Top of MATERIAL SUPPLIED

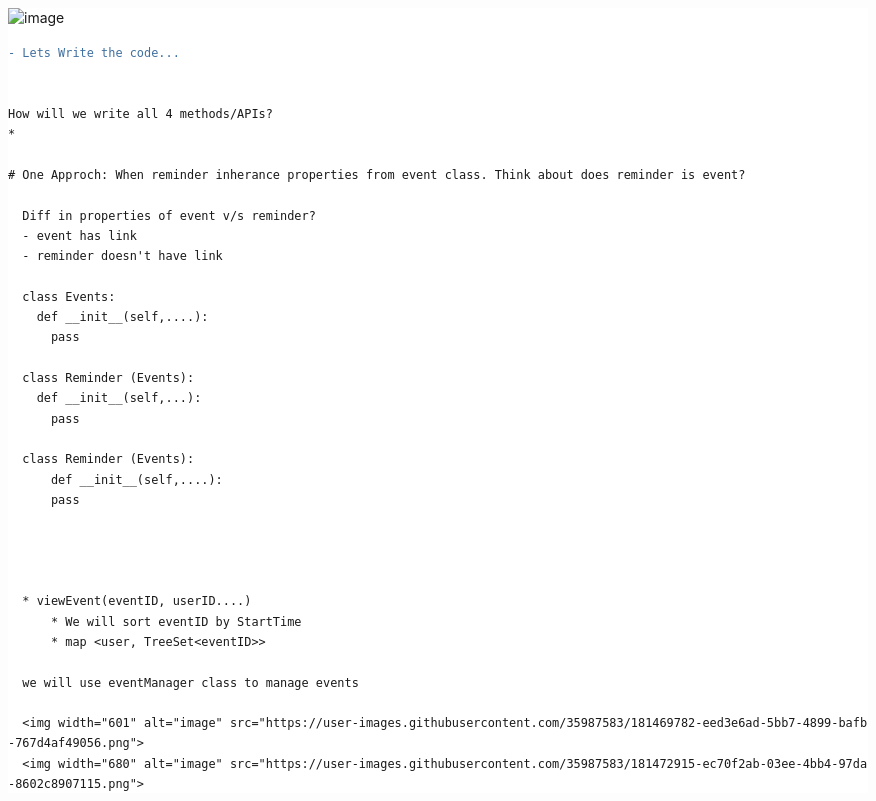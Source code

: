   
<img width="659" alt="image" src="https://user-images.githubusercontent.com/35987583/181453909-e41a47d1-b4c2-4c55-8ce6-527bcd8f16f4.png">
  
  
```diff  
- Lets Write the code... 
  

How will we write all 4 methods/APIs?  
*  
  
# One Approch: When reminder inherance properties from event class. Think about does reminder is event?
  
  Diff in properties of event v/s reminder?
  - event has link
  - reminder doesn't have link
  
  class Events:
    def __init__(self,....):
      pass
  
  class Reminder (Events):
    def __init__(self,...):
      pass
  
  class Reminder (Events):
      def __init__(self,....):
      pass
  
  
  
  
  * viewEvent(eventID, userID....)
      * We will sort eventID by StartTime
      * map <user, TreeSet<eventID>>
  
  we will use eventManager class to manage events
  
  <img width="601" alt="image" src="https://user-images.githubusercontent.com/35987583/181469782-eed3e6ad-5bb7-4899-bafb-767d4af49056.png">
  <img width="680" alt="image" src="https://user-images.githubusercontent.com/35987583/181472915-ec70f2ab-03ee-4bb4-97da-8602c8907115.png">

```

Bottom of MATERIAL SUPPLIED

All the records above need to be given again word for word. Skip the pictures.

Source code

:   
<img width="659" alt="image" src="https://user-images.githubusercontent.com/35987583/181453909-e41a47d1-b4c2-4c55-8ce6-527bcd8f16f4.png">
  
  
```diff  
- Lets Write the code... 
  

How will we write all 4 methods/APIs?  
*  
  
# One Approch: When reminder inherance properties from event class. Think about does reminder is event?
  
  Diff in properties of event v/s reminder?
  - event has link
  - reminder doesn't have link
  
  class Events:
    def __init__(self,....):
      pass
  
  class Reminder (Events):
    def __init__(self,...):
      pass
  
  class Reminder (Events):
      def __init__(self,....):
      pass
  
  
  
  
  * viewEvent(eventID, userID....)
      * We will sort eventID by StartTime
      * map <user, TreeSet<eventID>>
  
  we will use eventManager class to manage events
  
  <img width="601" alt="image" src="https://user-images.githubusercontent.com/35987583/181469782-eed3e6ad-5bb7-4899-bafb-767d4af49056.png">
  <img width="680" alt="image" src="https://user-images.githubusercontent.com/35987583/181472915-ec70f2ab-03ee-4bb4-97da-8602c8907115.png">

```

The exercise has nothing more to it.